A Memoir of a Hong Kong Childhood in the U.S.A.)
'Your son's more Chinese than a coolie. He'll have a bloody pole and a rattan hat next. Is this what you want?'
'Yes!' my mother replied emphatically. 'It is just what I want. I want a child who knows the world, knows the value of people whatever their race or rank and can appreciate what he sees.' She picked up her evening bag: it was black with silver beads sewn on to it. 'What I don't want is a boring, narrow-minded bigot with a drink problem [like you/my husband].'
As the late Martin Booth (who started writing this book after he had been, to use his words, "diagnosed with the nastiest type of brain tumour around" and died in February 2004, shortly after completing the manuscript) was to show full well in, and through, that which the New York Times' has described as "a grand adventure, seen through a boy's eyes but remembered by a novelist with a sensualist's appreciation of sights", his beloved mother managed to get her wish in spades.

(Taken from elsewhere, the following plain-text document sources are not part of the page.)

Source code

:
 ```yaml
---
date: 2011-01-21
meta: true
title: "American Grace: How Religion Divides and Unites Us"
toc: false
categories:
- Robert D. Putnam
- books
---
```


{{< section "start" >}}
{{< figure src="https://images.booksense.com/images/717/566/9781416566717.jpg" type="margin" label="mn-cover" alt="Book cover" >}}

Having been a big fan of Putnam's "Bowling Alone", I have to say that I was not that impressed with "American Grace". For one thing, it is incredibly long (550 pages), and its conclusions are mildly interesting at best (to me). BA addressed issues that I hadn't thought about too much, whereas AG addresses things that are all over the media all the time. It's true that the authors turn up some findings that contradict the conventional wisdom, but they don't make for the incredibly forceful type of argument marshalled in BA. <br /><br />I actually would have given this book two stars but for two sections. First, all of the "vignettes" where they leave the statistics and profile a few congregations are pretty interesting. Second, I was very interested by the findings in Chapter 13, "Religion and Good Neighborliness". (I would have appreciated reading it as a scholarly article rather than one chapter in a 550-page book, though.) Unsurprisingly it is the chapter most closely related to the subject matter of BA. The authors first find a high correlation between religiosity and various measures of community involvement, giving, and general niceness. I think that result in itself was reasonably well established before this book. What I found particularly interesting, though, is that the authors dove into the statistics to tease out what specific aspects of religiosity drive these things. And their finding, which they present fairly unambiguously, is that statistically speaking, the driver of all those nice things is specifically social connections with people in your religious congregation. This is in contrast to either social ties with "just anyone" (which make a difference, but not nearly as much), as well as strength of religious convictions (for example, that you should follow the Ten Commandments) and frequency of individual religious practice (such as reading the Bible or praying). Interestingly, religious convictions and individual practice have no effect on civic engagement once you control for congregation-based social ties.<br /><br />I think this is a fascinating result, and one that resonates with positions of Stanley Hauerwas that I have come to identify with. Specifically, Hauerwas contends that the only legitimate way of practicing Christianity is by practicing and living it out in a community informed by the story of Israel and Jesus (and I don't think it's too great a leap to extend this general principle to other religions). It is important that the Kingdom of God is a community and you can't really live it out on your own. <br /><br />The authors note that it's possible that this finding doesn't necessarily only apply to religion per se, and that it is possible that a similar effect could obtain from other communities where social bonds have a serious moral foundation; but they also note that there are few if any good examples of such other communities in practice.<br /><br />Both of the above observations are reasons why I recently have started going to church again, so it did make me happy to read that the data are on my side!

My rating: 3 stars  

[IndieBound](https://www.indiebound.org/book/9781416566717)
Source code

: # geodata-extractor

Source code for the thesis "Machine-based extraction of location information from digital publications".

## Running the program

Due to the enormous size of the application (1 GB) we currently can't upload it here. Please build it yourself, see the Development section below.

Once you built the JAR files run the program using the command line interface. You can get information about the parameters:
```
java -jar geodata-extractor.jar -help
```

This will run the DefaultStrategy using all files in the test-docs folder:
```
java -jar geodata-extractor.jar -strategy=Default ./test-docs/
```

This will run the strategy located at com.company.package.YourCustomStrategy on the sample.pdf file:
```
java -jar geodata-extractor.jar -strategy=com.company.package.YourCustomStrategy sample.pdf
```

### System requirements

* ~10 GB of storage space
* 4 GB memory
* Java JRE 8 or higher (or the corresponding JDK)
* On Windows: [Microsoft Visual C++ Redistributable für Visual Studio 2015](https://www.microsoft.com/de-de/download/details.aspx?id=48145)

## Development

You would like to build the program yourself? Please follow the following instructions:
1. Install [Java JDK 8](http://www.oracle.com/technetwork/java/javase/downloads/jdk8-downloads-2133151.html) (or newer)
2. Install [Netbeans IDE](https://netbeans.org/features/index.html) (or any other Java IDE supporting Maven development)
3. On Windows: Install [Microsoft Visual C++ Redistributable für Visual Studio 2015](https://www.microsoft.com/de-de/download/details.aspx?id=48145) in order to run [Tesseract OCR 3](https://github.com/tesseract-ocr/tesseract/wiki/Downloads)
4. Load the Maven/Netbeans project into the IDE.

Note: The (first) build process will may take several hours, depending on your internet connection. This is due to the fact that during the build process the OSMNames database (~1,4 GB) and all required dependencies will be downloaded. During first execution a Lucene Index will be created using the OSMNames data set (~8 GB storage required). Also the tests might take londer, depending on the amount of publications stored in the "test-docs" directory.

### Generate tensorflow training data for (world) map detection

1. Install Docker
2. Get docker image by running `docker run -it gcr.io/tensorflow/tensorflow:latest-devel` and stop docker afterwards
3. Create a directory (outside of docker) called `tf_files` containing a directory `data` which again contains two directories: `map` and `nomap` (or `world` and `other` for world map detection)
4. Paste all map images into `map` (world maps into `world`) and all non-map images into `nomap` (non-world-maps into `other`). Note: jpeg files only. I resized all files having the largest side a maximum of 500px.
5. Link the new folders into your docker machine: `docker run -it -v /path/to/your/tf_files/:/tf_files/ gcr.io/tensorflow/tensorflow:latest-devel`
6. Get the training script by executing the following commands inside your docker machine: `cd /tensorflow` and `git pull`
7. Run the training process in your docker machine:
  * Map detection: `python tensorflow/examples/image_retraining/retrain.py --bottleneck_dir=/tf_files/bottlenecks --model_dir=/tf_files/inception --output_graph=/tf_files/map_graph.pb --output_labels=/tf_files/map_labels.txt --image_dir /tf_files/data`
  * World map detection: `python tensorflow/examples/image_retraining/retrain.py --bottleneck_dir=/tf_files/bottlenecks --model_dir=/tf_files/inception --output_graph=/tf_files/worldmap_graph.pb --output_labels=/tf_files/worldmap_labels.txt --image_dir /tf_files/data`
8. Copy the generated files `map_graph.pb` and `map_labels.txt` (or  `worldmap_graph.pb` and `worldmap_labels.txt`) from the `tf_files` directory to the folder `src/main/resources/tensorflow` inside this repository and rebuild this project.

Initially, I had feared that it would not be thus; and this not least when the Englishman wrote that the first Chinese individual who he met after landing in Hong Kong on 2nd June, 1952, was called Ah Choo; a state of affairs which -- not too surprisingly -- prompted the then not yet eight-year-old future writer to collapse "into paroxysms of laughter" -- and this even before "this diminuitive alien stranger called Sneeze" spoke in the kind of fractured English that turned the announcement that "Your bath is ready" into "You bafu w'eddy".
Alternatively put: I wouldn't have been all that surprised if the author of a book entitled Gweilo -- a Cantonese slang term which Mr. Booth knew, and proceeded to point out in his tome, "translates literally into as ghost (or pale) fellow" -- had gone on to, like so many other Westerners before him, paint a portrait of Chinese people that was on the disparaging and/or exoticizing (or, to use a particular term for this with regards to East Asians, Orientalizing (or Orientalist)) side.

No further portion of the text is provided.